The 1990s US campus and the Israel-Palestine conflict

For those reasons, I was aware of the fraught debates around the conflict in Palestine from an early age. In 1995, while attending a university in the US north-west, I even wrote a letter on the issue to the university newspaper’s editor. I do not remember much about the letter, other than it was a response to another article or letter on the Israel-Palestine conflict, and that I quoted Naim Ateek’s book on the subject.

At that time, the Israel-Palestine conflict did not affect US university campuses in the manner that it does today. Columbia University’s Edward Said was the most influential intellectual, and the Massachusetts Institute of Technology’s (MIT) Noam Chomsky had been a strong supporter of Palestinian rights for 20 years already. Their stance ensured the Palestinian viewpoint had legitimacy on American university campuses.

At the same time, however, a pro-Israeli think tank called Middle East Forum was established in 1990 and was already notorious for its activities, as well as those of its founder, Daniel Pipes. Bernard Lewis, resident at Princeton from the mid-1970s and then Cornell in the late 1980s, anchored the pro-Israeli academic community.

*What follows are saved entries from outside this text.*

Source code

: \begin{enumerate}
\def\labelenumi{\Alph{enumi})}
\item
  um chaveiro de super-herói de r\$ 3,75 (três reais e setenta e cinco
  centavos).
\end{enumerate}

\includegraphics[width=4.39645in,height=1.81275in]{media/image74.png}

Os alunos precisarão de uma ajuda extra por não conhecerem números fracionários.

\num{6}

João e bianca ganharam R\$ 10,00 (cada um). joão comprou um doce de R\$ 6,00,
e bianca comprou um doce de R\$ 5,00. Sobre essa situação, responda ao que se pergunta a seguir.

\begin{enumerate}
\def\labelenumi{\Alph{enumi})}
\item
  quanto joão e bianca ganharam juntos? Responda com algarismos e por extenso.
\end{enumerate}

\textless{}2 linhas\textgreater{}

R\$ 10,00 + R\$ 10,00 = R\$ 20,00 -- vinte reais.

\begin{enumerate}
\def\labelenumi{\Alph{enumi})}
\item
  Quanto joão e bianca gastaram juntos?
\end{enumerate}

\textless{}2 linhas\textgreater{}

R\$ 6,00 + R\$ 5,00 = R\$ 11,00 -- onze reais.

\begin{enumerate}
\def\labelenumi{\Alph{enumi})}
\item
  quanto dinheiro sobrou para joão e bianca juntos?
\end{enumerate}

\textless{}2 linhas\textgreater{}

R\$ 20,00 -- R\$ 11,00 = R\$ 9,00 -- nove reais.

Since that era, Edward Said and Bernard Lewis have passed away. Norman Finkelstein’s stance as Israel’s primary US academic critic was established in the past 20 years. The Middle East Forum launched its Campus Watch initiative in 2002, which engaged in what would now be called “doxxing” – encouraging students to file reports on professors they deemed “anti-Semitic”, which would then be published on social media or the Internet. Stanford’s Joel Beinin and others have engaged in disputes with Pipes over Campus Watch’s activities. Two of the US’s most esteemed political scientists, the University of Chicago’s John Mearsheimer and Harvard’s Stephen Walt, also published a study on pro-Israeli lobbying groups in 2007. Thus, in terms of the Israel-Palestine issue’s academic debates, not a lot has changed as pro and con camps continue to argue, often in a highly acrimonious manner.

Not the 1990s anymore

What has changed is the environment in which the US academy exists. The first vital difference between the 1990s and now is the rise of social media, the intense polemics that rage on certain social media platforms, and the so-called “cancel culture” that it has engendered. Social media makes information far more readily available, but information that is often de-contextualised, incomplete or simply inaccurate. As most social media users are aware, social media debates are characterised by fury and slander, not by calm, informed, reasoned discussion.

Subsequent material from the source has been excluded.